Le jeu vidéo, plus accessible que jamais ?
Le jeu vidéo fait aujourd'hui partie intégrante de notre société. Pourtant, cela reste difficile pour tous d'accéder à ce médium. Notamment pour les malvoyants. Une situation qui pourrait commencer à changer tout doucement. Nous nous sommes rendu au centre de La Lumière à Liège pour rencontrer un malvoyant adepte de la manette !
Esteve parcourt avec aisance le monde virtuel de The Last of Us 2, dernière grosse sortie de Sony sur sa console : la PlayStation 4. Celui-ci trouve aisément son chemin et combat les ennemis sans peine.
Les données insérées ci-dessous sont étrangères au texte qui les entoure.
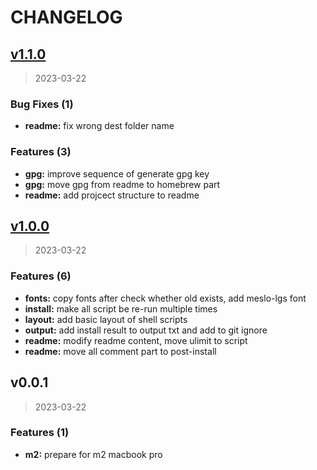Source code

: # CHANGELOG

## [v1.1.0](https://github.com/Chindada/macos_dev_setup/compare/v1.0.0...v1.1.0)

> 2023-03-22

### Bug Fixes (1)

* **readme:** fix wrong dest folder name

### Features (3)

* **gpg:** improve sequence of generate gpg key
* **gpg:** move gpg from readme to homebrew part
* **readme:** add projcect structure to readme

## [v1.0.0](https://github.com/Chindada/macos_dev_setup/compare/v0.0.1...v1.0.0)

> 2023-03-22

### Features (6)

* **fonts:** copy fonts after check whether old exists, add meslo-lgs font
* **install:** make all script be re-run multiple times
* **layout:** add basic layout of shell scripts
* **output:** add install result to output txt and add to git ignore
* **readme:** modify readme content, move ulimit to script
* **readme:** move all comment part to post-install

## v0.0.1

> 2023-03-22

### Features (1)

* **m2:** prepare for m2 macbook pro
Des prouesses qui peuvent sembler banales pour un joueur classique, mais il n'en est rien car Esteve est malvoyant. The Last of Us 2 avait pour objectif de se rendre plus accessible, un pari qui semble réussi. "En fait, sur la Playstation, c'est le premier jeu que je connais qui est vraiment accessible." Nous explique Esteve Deubel, agent logistique de La Lumière. "Alors, entendons-nous, je dirais qu'il est accessible à 100% pour un malvoyant. Pour un non-voyant il y a des options qui sont là mais je pense qu'il y a encore du progrès à faire."
Il faut se diriger... À l'oreille !
Ici, l'expérience de jeu passe en grande partie par l'ouïe. Il y a tout un glossaire de son à connaître pour pouvoir réagir au moment opportun. Une synthèse vocale lit également les menus au joueur. Cette passion du jeu vidéo, Esteve la partage avec sa fille qui possède une déficience visuelle différente. L'accessibilité de ce jeu représente pour eux un grand pas en avant, mais ils espèrent voir encore certaines améliorations avec le temps. "Ce serait bien que la synthèse parle un peu plus pour nous expliquer où on est, etc." souligne Aurore Deubel. "Ici on ne sait pas où on va et on ne sait pas ce qui se trouve dans les alentours." Esteve espère, quand à lui, que les éditeurs porteront une oreille attentive aux remarques des joueurs malvoyants pour pouvoir améliorer le jeu. Celui-ci reçoit de nombreuses sollicitations d'adolescents malvoyants qui aimeraient pouvoir jouer à la console, mais l'accessibilité est rarement là. "Au niveau programmation, ici, commandes, etc, tout est au top. Par contre il faudrait un peu plus de description dans le jeu." raconte Esteve Deubel. "Il faudrait que ce soit plus précis, différencier les sons par rapport à l'action. Par exemple, pour monter à cheval ou ouvrir un tiroir on entend le même son."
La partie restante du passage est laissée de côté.